Cortex-M Exception Handling | Interrupt

Nearly all embedded systems at one point or another rely on the ability to handle asynchronous events. For example, it could be reading external sensor data from an accelerometer in order to count steps or handling periodic timer events to trigger a context switch for an RTOS.


This is a companion discussion topic for the original entry at https://interrupt.memfault.com/blog/arm-cortex-m-exceptions-and-nvic

Thank you Chris, very useful.

Thanks a lot.
Could you please explain more on how to configure a GPIO pin to trigger interrupts on NVIC?
I mean how to find PIO’s corresponding bits in NVIC registers.

Your post states that PendSV and Systick are triggered by software. While true for PendSV (and your code does it, normally this is done by ISRs serving I/O interrupts), I think that SysTick interrupts are hardware-sourced. Yes, you set up the Systick regs by software, but the event that fires the handler is a hardware one.

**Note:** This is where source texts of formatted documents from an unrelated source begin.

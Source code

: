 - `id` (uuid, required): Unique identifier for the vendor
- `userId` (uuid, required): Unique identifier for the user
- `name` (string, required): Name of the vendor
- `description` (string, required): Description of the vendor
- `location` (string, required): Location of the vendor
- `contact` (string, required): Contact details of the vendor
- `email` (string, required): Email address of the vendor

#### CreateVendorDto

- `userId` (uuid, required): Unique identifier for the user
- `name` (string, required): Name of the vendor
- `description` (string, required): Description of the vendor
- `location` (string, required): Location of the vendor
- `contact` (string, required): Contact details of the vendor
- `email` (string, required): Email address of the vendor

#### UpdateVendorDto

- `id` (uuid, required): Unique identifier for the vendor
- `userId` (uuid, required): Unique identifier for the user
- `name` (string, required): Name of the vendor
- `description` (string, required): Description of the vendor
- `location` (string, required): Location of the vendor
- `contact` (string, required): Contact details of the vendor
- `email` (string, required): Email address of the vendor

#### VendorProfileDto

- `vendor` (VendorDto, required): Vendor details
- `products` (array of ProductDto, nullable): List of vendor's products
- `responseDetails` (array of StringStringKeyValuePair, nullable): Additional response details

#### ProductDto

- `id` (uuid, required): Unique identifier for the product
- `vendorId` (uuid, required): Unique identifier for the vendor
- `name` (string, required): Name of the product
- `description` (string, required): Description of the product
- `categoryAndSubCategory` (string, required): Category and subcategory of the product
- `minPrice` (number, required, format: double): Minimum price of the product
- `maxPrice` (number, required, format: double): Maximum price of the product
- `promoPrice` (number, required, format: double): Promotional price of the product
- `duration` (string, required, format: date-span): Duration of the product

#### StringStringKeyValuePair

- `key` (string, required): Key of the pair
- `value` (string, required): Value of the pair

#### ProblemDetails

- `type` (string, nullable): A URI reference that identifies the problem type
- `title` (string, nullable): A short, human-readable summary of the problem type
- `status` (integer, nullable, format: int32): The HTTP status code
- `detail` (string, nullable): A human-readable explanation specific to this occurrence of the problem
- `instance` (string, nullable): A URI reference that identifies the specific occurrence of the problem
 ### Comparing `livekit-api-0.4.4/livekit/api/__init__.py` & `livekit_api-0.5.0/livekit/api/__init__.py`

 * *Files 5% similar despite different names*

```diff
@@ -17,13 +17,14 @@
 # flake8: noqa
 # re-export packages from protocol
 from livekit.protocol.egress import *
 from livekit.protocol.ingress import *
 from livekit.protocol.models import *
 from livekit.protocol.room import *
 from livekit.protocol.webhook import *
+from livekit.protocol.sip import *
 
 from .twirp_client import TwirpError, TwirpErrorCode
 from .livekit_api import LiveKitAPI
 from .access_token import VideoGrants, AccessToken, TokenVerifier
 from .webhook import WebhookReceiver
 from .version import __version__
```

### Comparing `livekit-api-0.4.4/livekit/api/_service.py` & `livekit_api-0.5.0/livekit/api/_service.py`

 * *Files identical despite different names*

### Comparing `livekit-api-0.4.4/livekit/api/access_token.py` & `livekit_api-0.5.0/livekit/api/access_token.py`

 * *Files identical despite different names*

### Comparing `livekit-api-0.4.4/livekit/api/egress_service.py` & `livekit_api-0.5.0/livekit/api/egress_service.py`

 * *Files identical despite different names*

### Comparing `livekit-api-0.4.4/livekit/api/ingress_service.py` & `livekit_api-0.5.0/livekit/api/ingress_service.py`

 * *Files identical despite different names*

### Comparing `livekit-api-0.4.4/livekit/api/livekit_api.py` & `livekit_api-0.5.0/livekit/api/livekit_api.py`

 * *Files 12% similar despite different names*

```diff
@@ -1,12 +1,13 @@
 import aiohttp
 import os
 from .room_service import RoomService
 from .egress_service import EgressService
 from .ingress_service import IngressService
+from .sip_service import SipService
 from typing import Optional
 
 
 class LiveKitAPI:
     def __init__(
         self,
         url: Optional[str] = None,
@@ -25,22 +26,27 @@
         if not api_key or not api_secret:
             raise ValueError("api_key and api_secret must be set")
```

In case anyone is unaware, all this material, and more, is detailed in Joseph Yiu’s amazing book on Cortex-M3/4 (definitive guide, 3rd ed).

Great article!

Is my understanding correct, that the max depth the interrupts can be nested is the number of priority groups? I’m trying to wrap my head around on how to estimate the max stack size for interrupts considering the worst case scenario.

Thanks,
Denis

This is an excellent article, very clear and has needed info.
It’s rare to find articles of this quality.
Thanks!

ARM recommends using both __DSB and __ISB memory barrier to guarantee a pended interrupt takes immediate effect. E.g. here PendSV.

Is there a reason only __ISB is used here?